■ TASK DESCRIPTION ■
The entries below need to be transcribed exactly, without their images.

■ RECORDS PROVIDED ■
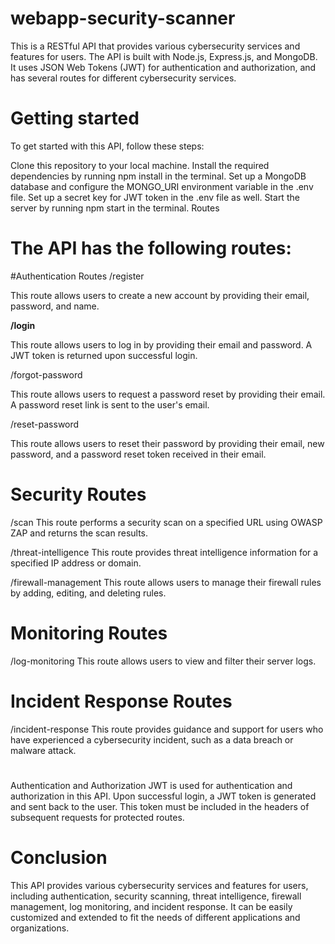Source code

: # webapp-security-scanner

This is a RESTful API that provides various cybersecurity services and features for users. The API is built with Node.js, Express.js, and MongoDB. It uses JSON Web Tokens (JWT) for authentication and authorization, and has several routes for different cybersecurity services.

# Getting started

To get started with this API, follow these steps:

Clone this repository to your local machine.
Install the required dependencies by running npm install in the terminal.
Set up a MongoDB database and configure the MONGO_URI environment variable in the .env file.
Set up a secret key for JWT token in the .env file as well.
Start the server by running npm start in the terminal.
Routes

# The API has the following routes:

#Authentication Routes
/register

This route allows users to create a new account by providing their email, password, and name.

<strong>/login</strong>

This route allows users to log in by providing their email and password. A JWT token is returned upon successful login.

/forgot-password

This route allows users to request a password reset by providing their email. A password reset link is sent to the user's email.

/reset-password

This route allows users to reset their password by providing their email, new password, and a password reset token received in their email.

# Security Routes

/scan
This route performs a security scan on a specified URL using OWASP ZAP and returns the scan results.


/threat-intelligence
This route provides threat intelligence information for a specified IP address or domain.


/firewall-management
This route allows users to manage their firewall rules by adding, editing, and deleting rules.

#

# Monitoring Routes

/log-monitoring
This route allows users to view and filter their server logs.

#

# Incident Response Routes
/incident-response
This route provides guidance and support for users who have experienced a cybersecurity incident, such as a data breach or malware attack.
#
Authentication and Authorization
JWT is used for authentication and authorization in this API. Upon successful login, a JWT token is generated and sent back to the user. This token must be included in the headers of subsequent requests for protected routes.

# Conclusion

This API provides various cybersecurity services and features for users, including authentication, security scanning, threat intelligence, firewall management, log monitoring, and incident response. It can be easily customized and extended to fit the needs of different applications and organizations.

■ SOLUTION TO THIS TASK ■
Source code

: # webapp-security-scanner

This is a RESTful API that provides various cybersecurity services and features for users. The API is built with Node.js, Express.js, and MongoDB. It uses JSON Web Tokens (JWT) for authentication and authorization, and has several routes for different cybersecurity services.

# Getting started

To get started with this API, follow these steps:

Clone this repository to your local machine.
Install the required dependencies by running npm install in the terminal.
Set up a MongoDB database and configure the MONGO_URI environment variable in the .env file.
Set up a secret key for JWT token in the .env file as well.
Start the server by running npm start in the terminal.
Routes

# The API has the following routes:

#Authentication Routes
/register

This route allows users to create a new account by providing their email, password, and name.

<strong>/login</strong>

This route allows users to log in by providing their email and password. A JWT token is returned upon successful login.

/forgot-password

This route allows users to request a password reset by providing their email. A password reset link is sent to the user's email.

/reset-password

This route allows users to reset their password by providing their email, new password, and a password reset token received in their email.

# Security Routes

/scan
This route performs a security scan on a specified URL using OWASP ZAP and returns the scan results.


/threat-intelligence
This route provides threat intelligence information for a specified IP address or domain.


/firewall-management
This route allows users to manage their firewall rules by adding, editing, and deleting rules.

#

# Monitoring Routes

/log-monitoring
This route allows users to view and filter their server logs.

#

# Incident Response Routes
/incident-response
This route provides guidance and support for users who have experienced a cybersecurity incident, such as a data breach or malware attack.
#
Authentication and Authorization
JWT is used for authentication and authorization in this API. Upon successful login, a JWT token is generated and sent back to the user. This token must be included in the headers of subsequent requests for protected routes.

# Conclusion

This API provides various cybersecurity services and features for users, including authentication, security scanning, threat intelligence, firewall management, log monitoring, and incident response. It can be easily customized and extended to fit the needs of different applications and organizations.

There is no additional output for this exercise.